Records provided -
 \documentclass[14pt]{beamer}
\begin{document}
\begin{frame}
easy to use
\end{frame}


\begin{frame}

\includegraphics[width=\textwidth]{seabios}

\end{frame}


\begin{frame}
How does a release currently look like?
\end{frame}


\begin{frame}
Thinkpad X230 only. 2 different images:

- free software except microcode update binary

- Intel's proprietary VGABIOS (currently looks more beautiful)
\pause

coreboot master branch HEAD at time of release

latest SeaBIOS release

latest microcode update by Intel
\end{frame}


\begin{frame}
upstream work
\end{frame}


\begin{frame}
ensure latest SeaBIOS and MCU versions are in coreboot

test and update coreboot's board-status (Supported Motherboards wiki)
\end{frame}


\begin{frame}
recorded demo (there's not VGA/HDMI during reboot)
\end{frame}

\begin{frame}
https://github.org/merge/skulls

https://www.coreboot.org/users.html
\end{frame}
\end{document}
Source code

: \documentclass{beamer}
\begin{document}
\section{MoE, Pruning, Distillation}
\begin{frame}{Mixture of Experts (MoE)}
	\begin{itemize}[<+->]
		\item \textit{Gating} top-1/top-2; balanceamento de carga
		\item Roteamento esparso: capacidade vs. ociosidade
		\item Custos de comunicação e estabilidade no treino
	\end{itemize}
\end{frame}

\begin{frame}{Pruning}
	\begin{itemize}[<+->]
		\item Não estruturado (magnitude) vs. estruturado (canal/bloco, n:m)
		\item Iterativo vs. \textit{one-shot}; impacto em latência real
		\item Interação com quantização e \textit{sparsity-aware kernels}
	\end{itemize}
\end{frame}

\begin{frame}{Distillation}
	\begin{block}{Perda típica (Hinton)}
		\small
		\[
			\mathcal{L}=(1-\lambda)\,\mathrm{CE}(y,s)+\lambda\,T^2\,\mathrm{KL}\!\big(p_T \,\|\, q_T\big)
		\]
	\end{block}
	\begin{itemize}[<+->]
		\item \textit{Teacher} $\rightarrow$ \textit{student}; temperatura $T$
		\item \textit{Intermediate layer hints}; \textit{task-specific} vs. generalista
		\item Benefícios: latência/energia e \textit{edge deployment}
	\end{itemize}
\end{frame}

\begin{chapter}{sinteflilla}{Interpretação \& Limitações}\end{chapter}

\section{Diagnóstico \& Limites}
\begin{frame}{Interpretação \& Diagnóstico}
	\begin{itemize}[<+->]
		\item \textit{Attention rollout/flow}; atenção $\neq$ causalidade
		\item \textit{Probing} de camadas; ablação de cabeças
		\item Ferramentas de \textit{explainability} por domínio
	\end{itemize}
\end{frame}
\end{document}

Exercise instructions -
Every record is to be repeated exactly as written.

Solved exercise -
 \documentclass[14pt]{beamer}
\begin{document}
\begin{frame}
easy to use
\end{frame}


\begin{frame}

\includegraphics[width=\textwidth]{seabios}

\end{frame}


\begin{frame}
How does a release currently look like?
\end{frame}


\begin{frame}
Thinkpad X230 only. 2 different images:

- free software except microcode update binary

- Intel's proprietary VGABIOS (currently looks more beautiful)
\pause

coreboot master branch HEAD at time of release

latest SeaBIOS release

latest microcode update by Intel
\end{frame}


\begin{frame}
upstream work
\end{frame}


\begin{frame}
ensure latest SeaBIOS and MCU versions are in coreboot

test and update coreboot's board-status (Supported Motherboards wiki)
\end{frame}


\begin{frame}
recorded demo (there's not VGA/HDMI during reboot)
\end{frame}

\begin{frame}
https://github.org/merge/skulls

https://www.coreboot.org/users.html
\end{frame}
\end{document}
Source code

: \documentclass{beamer}
\begin{document}
\section{MoE, Pruning, Distillation}
\begin{frame}{Mixture of Experts (MoE)}
	\begin{itemize}[<+->]
		\item \textit{Gating} top-1/top-2; balanceamento de carga
		\item Roteamento esparso: capacidade vs. ociosidade
		\item Custos de comunicação e estabilidade no treino
	\end{itemize}
\end{frame}

\begin{frame}{Pruning}
	\begin{itemize}[<+->]
		\item Não estruturado (magnitude) vs. estruturado (canal/bloco, n:m)
		\item Iterativo vs. \textit{one-shot}; impacto em latência real
		\item Interação com quantização e \textit{sparsity-aware kernels}
	\end{itemize}
\end{frame}

\begin{frame}{Distillation}
	\begin{block}{Perda típica (Hinton)}
		\small
		\[
			\mathcal{L}=(1-\lambda)\,\mathrm{CE}(y,s)+\lambda\,T^2\,\mathrm{KL}\!\big(p_T \,\|\, q_T\big)
		\]
	\end{block}
	\begin{itemize}[<+->]
		\item \textit{Teacher} $\rightarrow$ \textit{student}; temperatura $T$
		\item \textit{Intermediate layer hints}; \textit{task-specific} vs. generalista
		\item Benefícios: latência/energia e \textit{edge deployment}
	\end{itemize}
\end{frame}

\begin{chapter}{sinteflilla}{Interpretação \& Limitações}\end{chapter}

\section{Diagnóstico \& Limites}
\begin{frame}{Interpretação \& Diagnóstico}
	\begin{itemize}[<+->]
		\item \textit{Attention rollout/flow}; atenção $\neq$ causalidade
		\item \textit{Probing} de camadas; ablação de cabeças
		\item Ferramentas de \textit{explainability} por domínio
	\end{itemize}
\end{frame}
\end{document}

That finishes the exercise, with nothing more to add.